Mechanical systems naturally evolve on principal bundles describing their inherent symmetries. The ensuing factorization of the configuration manifold into a symmetry group and an internal shape space has provided deep insights into the locomotion of many robotic and biological systems. On the other hand, the property of differential flatness has enabled efficient, effective planning and control algorithms for various robotic systems. Yet, a practical means of finding a flat output for an arbitrary robotic system remains an open question. In this work, we demonstrate surprising new connections between these two domains, for the first time employing symmetry directly to construct a flat output. We provide sufficient conditions for the existence of a trivialization of the bundle in which the group variables themselves are a flat output. We call this a geometric flat output, since it is equivariant (i.e. maintains the symmetry) and is often global or almost-global, properties not typically enjoyed by other flat outputs. In such a trivialization, the motion planning problem is easily solved, since a given trajectory for the group variables will fully determine the trajectory for the shape variables that exactly achieves this motion. We provide a partial catalog of robotic systems with geometric flat outputs and worked examples for the planar rocket, planar aerial manipulator, and quadrotor.

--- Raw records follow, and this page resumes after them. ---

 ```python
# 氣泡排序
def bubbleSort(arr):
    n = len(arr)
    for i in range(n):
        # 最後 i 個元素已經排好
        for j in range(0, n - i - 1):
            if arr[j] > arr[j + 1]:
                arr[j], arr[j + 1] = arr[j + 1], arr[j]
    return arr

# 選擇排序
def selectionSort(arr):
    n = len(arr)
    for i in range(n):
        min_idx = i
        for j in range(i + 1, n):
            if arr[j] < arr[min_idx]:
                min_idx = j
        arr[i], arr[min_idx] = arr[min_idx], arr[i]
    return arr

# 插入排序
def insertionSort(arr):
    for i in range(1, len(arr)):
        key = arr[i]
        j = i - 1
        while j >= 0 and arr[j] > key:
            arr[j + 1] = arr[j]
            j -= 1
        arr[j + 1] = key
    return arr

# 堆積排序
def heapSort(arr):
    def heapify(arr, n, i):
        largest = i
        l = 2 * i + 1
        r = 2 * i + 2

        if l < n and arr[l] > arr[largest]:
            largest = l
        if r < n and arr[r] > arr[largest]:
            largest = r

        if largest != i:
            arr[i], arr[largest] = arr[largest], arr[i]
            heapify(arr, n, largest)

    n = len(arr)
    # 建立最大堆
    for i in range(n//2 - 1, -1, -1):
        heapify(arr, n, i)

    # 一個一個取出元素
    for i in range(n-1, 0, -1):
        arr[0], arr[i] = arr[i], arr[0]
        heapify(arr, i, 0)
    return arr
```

翻译：机械系统自然地在描述其固有对称性的主丛上演化。构型流形由此分解为对称群与内部形状空间，为理解许多机器人与生物系统的运动提供了深刻见解。另一方面，微分平坦性为各类机器人系统的高效规划与控制算法提供了支持。然而，为任意机器人系统寻找平坦输出的实用方法仍是一个开放问题。本文揭示了这两个领域间令人惊奇的新联系，首次直接利用对称性构建平坦输出。我们给出了丛的平凡化存在的充分条件，使得群变量本身成为平坦输出。我们将其称为几何平坦输出，因为它具有等变性（即保持对称性）且通常是全局或几乎全局的——这些特性是其他平坦输出所不具备的。在此类平凡化下，运动规划问题得以轻松解决：给定群变量的轨迹将完全确定精确实现该运动的形状变量轨迹。我们提供了部分具有几何平坦输出的机器人系统目录，并给出了平面火箭、平面空中机械臂和四旋翼飞行器的计算示例。